Below this sentence is a listing; return exactly its lines from the one with "3939, 047318, Sonic" to the one with "22484, 079890, Naruto", both kept, and nothing more.

******************************

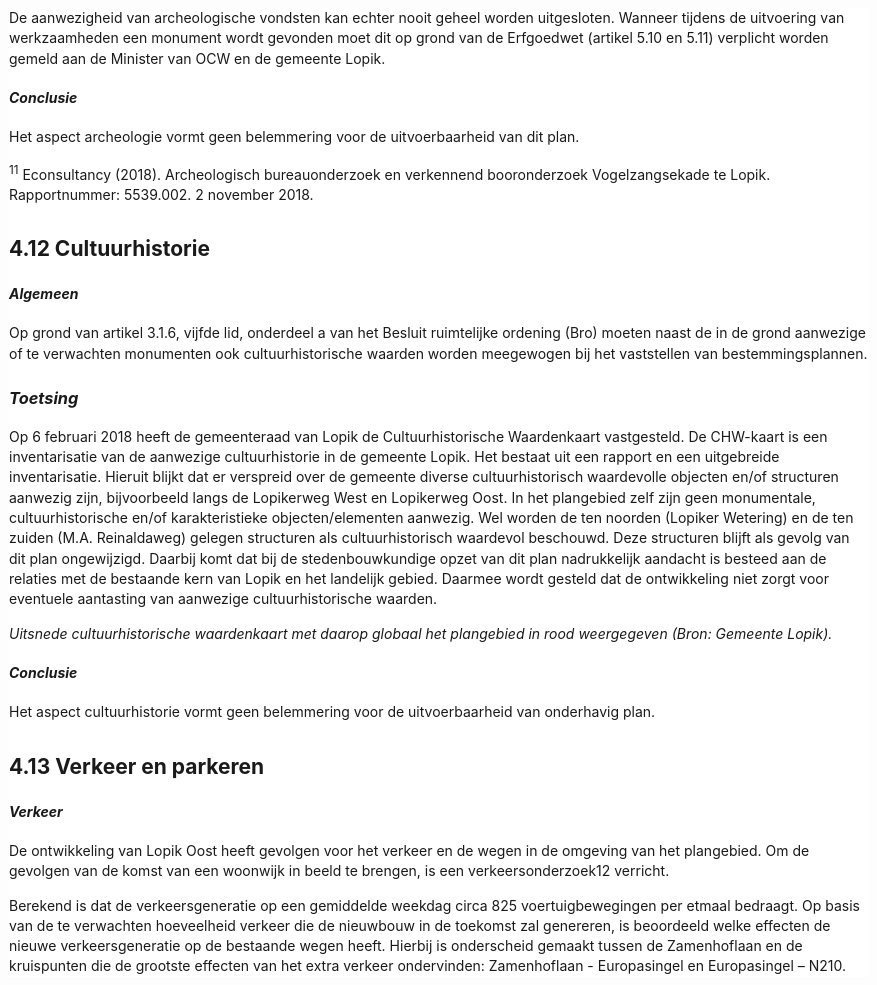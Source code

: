 De aanwezigheid van archeologische vondsten kan echter nooit geheel worden uitgesloten. Wanneer tijdens de uitvoering van werkzaamheden een monument wordt gevonden moet dit op grond van de Erfgoedwet (artikel 5.10 en 5.11) verplicht worden gemeld aan de Minister van OCW en de gemeente Lopik.

#### *Conclusie*

Het aspect archeologie vormt geen belemmering voor de uitvoerbaarheid van dit plan.

<sup>11</sup> Econsultancy (2018). Archeologisch bureauonderzoek en verkennend booronderzoek Vogelzangsekade te Lopik. Rapportnummer: 5539.002. 2 november 2018.

## **4.12 Cultuurhistorie**

#### *Algemeen*

Op grond van artikel 3.1.6, vijfde lid, onderdeel a van het Besluit ruimtelijke ordening (Bro) moeten naast de in de grond aanwezige of te verwachten monumenten ook cultuurhistorische waarden worden meegewogen bij het vaststellen van bestemmingsplannen.

### *Toetsing*

Op 6 februari 2018 heeft de gemeenteraad van Lopik de Cultuurhistorische Waardenkaart vastgesteld. De CHW-kaart is een inventarisatie van de aanwezige cultuurhistorie in de gemeente Lopik. Het bestaat uit een rapport en een uitgebreide inventarisatie. Hieruit blijkt dat er verspreid over de gemeente diverse cultuurhistorisch waardevolle objecten en/of structuren aanwezig zijn, bijvoorbeeld langs de Lopikerweg West en Lopikerweg Oost. In het plangebied zelf zijn geen monumentale, cultuurhistorische en/of karakteristieke objecten/elementen aanwezig. Wel worden de ten noorden (Lopiker Wetering) en de ten zuiden (M.A. Reinaldaweg) gelegen structuren als cultuurhistorisch waardevol beschouwd. Deze structuren blijft als gevolg van dit plan ongewijzigd. Daarbij komt dat bij de stedenbouwkundige opzet van dit plan nadrukkelijk aandacht is besteed aan de relaties met de bestaande kern van Lopik en het landelijk gebied. Daarmee wordt gesteld dat de ontwikkeling niet zorgt voor eventuele aantasting van aanwezige cultuurhistorische waarden.

*Uitsnede cultuurhistorische waardenkaart met daarop globaal het plangebied in rood weergegeven (Bron: Gemeente Lopik).*

#### *Conclusie*

Het aspect cultuurhistorie vormt geen belemmering voor de uitvoerbaarheid van onderhavig plan.

## **4.13 Verkeer en parkeren**

#### *Verkeer*

De ontwikkeling van Lopik Oost heeft gevolgen voor het verkeer en de wegen in de omgeving van het plangebied. Om de gevolgen van de komst van een woonwijk in beeld te brengen, is een verkeersonderzoek12 verricht.

Berekend is dat de verkeersgeneratie op een gemiddelde weekdag circa 825 voertuigbewegingen per etmaal bedraagt. Op basis van de te verwachten hoeveelheid verkeer die de nieuwbouw in de toekomst zal genereren, is beoordeeld welke effecten de nieuwe verkeersgeneratie op de bestaande wegen heeft. Hierbij is onderscheid gemaakt tussen de Zamenhoflaan en de kruispunten die de grootste effecten van het extra verkeer ondervinden: Zamenhoflaan - Europasingel en Europasingel – N210.
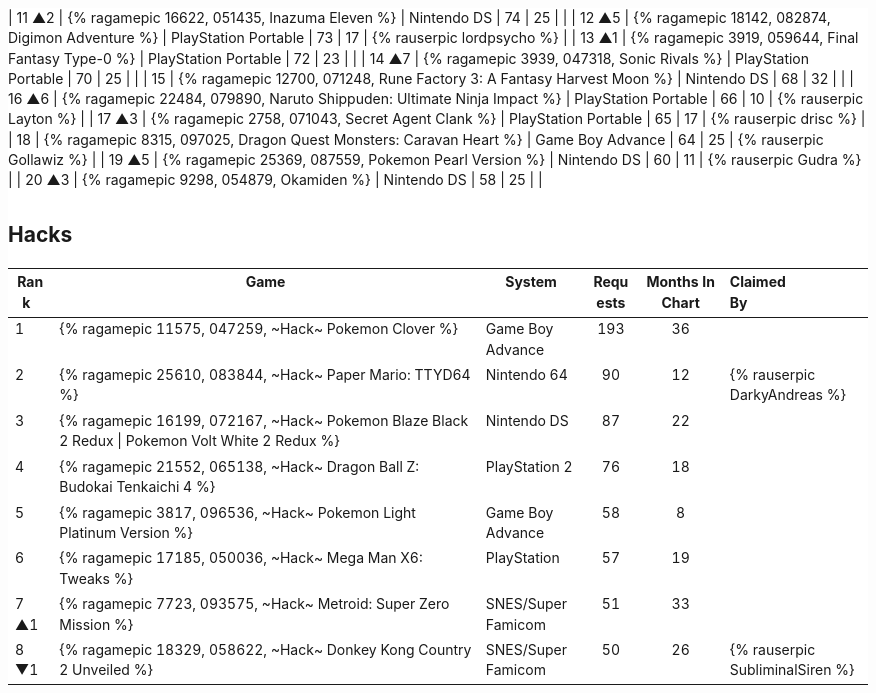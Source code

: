 | 11 ▲2            | {% ragamepic 16622, 051435, Inazuma Eleven %}                                                      | Nintendo DS          |    74    |       25        |                                                                                                                  |
| 12 ▲5            | {% ragamepic 18142, 082874, Digimon Adventure %}                                                   | PlayStation Portable |    73    |       17        | {% rauserpic lordpsycho %}                                                                                       |
| 13 ▲1            | {% ragamepic 3919, 059644, Final Fantasy Type-0 %}                                                 | PlayStation Portable |    72    |       23        |                                                                                                                  |
| 14 ▲7            | {% ragamepic 3939, 047318, Sonic Rivals %}                                                         | PlayStation Portable |    70    |       25        |                                                                                                                  |
| 15               | {% ragamepic 12700, 071248, Rune Factory 3: A Fantasy Harvest Moon %}                              | Nintendo DS          |    68    |       32        |                                                                                                                  |
| 16 ▲6            | {% ragamepic 22484, 079890, Naruto Shippuden: Ultimate Ninja Impact %}                             | PlayStation Portable |    66    |       10        | {% rauserpic Layton %}                                                                                           |
| 17 ▲3            | {% ragamepic 2758, 071043, Secret Agent Clank %}                                                   | PlayStation Portable |    65    |       17        | {% rauserpic drisc %}                                                                                            |
| 18               | {% ragamepic 8315, 097025, Dragon Quest Monsters: Caravan Heart %}                                 | Game Boy Advance     |    64    |       25        | {% rauserpic Gollawiz %}                                                                                         |
| 19 ▲5            | {% ragamepic 25369, 087559, Pokemon Pearl Version %}                                               | Nintendo DS          |    60    |       11        | {% rauserpic Gudra %}                                                                                            |
| 20 ▲3            | {% ragamepic 9298, 054879, Okamiden %}                                                             | Nintendo DS          |    58    |       25        |                                                                                                                  |

## Hacks

| Rank&nbsp;&nbsp; | Game                                                                                            | System             | Requests | Months In Chart | Claimed By&nbsp;&nbsp;&nbsp;&nbsp;&nbsp;&nbsp;&nbsp;&nbsp;&nbsp;&nbsp;&nbsp;&nbsp;&nbsp;&nbsp;&nbsp;&nbsp;&nbsp; |
| ---------------- | ----------------------------------------------------------------------------------------------- | ------------------ | :------: | :-------------: | :--------------------------------------------------------------------------------------------------------------- |
| 1                | {% ragamepic 11575, 047259, ~Hack~ Pokemon Clover %}                                            | Game Boy Advance   |   193    |       36        |                                                                                                                  |
| 2                | {% ragamepic 25610, 083844, ~Hack~ Paper Mario: TTYD64 %}                                       | Nintendo 64        |    90    |       12        | {% rauserpic DarkyAndreas %}                                                                                     |
| 3                | {% ragamepic 16199, 072167, ~Hack~ Pokemon Blaze Black 2 Redux \| Pokemon Volt White 2 Redux %} | Nintendo DS        |    87    |       22        |                                                                                                                  |
| 4                | {% ragamepic 21552, 065138, ~Hack~ Dragon Ball Z: Budokai Tenkaichi 4 %}                        | PlayStation 2      |    76    |       18        |                                                                                                                  |
| 5                | {% ragamepic 3817, 096536, ~Hack~ Pokemon Light Platinum Version %}                             | Game Boy Advance   |    58    |        8        |                                                                                                                  |
| 6                | {% ragamepic 17185, 050036, ~Hack~ Mega Man X6: Tweaks %}                                       | PlayStation        |    57    |       19        |                                                                                                                  |
| 7 ▲1             | {% ragamepic 7723, 093575, ~Hack~ Metroid: Super Zero Mission %}                                | SNES/Super Famicom |    51    |       33        |                                                                                                                  |
| 8 ▼1             | {% ragamepic 18329, 058622, ~Hack~ Donkey Kong Country 2 Unveiled %}                            | SNES/Super Famicom |    50    |       26        | {% rauserpic SubliminalSiren %}                                                                                  |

******************************

◆ **Response**
| 14 ▲7            | {% ragamepic 3939, 047318, Sonic Rivals %}                                                         | PlayStation Portable |    70    |       25        |                                                                                                                  |
| 15               | {% ragamepic 12700, 071248, Rune Factory 3: A Fantasy Harvest Moon %}                              | Nintendo DS          |    68    |       32        |                                                                                                                  |
| 16 ▲6            | {% ragamepic 22484, 079890, Naruto Shippuden: Ultimate Ninja Impact %}                             | PlayStation Portable |    66    |       10        | {% rauserpic Layton %}                                                                                           |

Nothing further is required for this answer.